## GOAL OF THE EXERCISE
Exactly as they appear, set down all of the records.

[Records from a collection]
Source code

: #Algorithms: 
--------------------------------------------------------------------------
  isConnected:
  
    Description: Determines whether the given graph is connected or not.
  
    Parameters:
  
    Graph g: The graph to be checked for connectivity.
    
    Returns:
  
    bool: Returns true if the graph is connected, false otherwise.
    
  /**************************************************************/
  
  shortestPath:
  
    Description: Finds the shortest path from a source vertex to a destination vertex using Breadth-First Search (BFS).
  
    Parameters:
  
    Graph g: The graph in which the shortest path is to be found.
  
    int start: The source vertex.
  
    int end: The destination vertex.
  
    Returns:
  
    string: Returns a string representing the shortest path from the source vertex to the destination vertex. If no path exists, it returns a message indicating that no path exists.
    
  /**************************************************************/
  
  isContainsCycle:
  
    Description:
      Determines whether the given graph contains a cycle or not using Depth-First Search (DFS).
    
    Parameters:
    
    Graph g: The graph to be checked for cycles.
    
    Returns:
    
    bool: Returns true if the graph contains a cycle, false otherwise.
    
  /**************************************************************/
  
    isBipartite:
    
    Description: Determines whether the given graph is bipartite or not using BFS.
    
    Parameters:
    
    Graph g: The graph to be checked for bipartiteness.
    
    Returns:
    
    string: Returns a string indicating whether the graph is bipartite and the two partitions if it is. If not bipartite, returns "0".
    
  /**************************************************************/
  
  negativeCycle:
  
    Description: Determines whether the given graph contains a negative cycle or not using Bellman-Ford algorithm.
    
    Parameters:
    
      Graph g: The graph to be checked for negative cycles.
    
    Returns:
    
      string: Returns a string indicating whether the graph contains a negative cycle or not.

## ANSWER TO THE PROBLEM
Source code

: #Algorithms: 
--------------------------------------------------------------------------
  isConnected:
  
    Description: Determines whether the given graph is connected or not.
  
    Parameters:
  
    Graph g: The graph to be checked for connectivity.
    
    Returns:
  
    bool: Returns true if the graph is connected, false otherwise.
    
  /**************************************************************/
  
  shortestPath:
  
    Description: Finds the shortest path from a source vertex to a destination vertex using Breadth-First Search (BFS).
  
    Parameters:
  
    Graph g: The graph in which the shortest path is to be found.
  
    int start: The source vertex.
  
    int end: The destination vertex.
  
    Returns:
  
    string: Returns a string representing the shortest path from the source vertex to the destination vertex. If no path exists, it returns a message indicating that no path exists.
    
  /**************************************************************/
  
  isContainsCycle:
  
    Description:
      Determines whether the given graph contains a cycle or not using Depth-First Search (DFS).
    
    Parameters:
    
    Graph g: The graph to be checked for cycles.
    
    Returns:
    
    bool: Returns true if the graph contains a cycle, false otherwise.
    
  /**************************************************************/
  
    isBipartite:
    
    Description: Determines whether the given graph is bipartite or not using BFS.
    
    Parameters:
    
    Graph g: The graph to be checked for bipartiteness.
    
    Returns:
    
    string: Returns a string indicating whether the graph is bipartite and the two partitions if it is. If not bipartite, returns "0".
    
  /**************************************************************/
  
  negativeCycle:
  
    Description: Determines whether the given graph contains a negative cycle or not using Bellman-Ford algorithm.
    
    Parameters:
    
      Graph g: The graph to be checked for negative cycles.
    
    Returns:
    
      string: Returns a string indicating whether the graph contains a negative cycle or not.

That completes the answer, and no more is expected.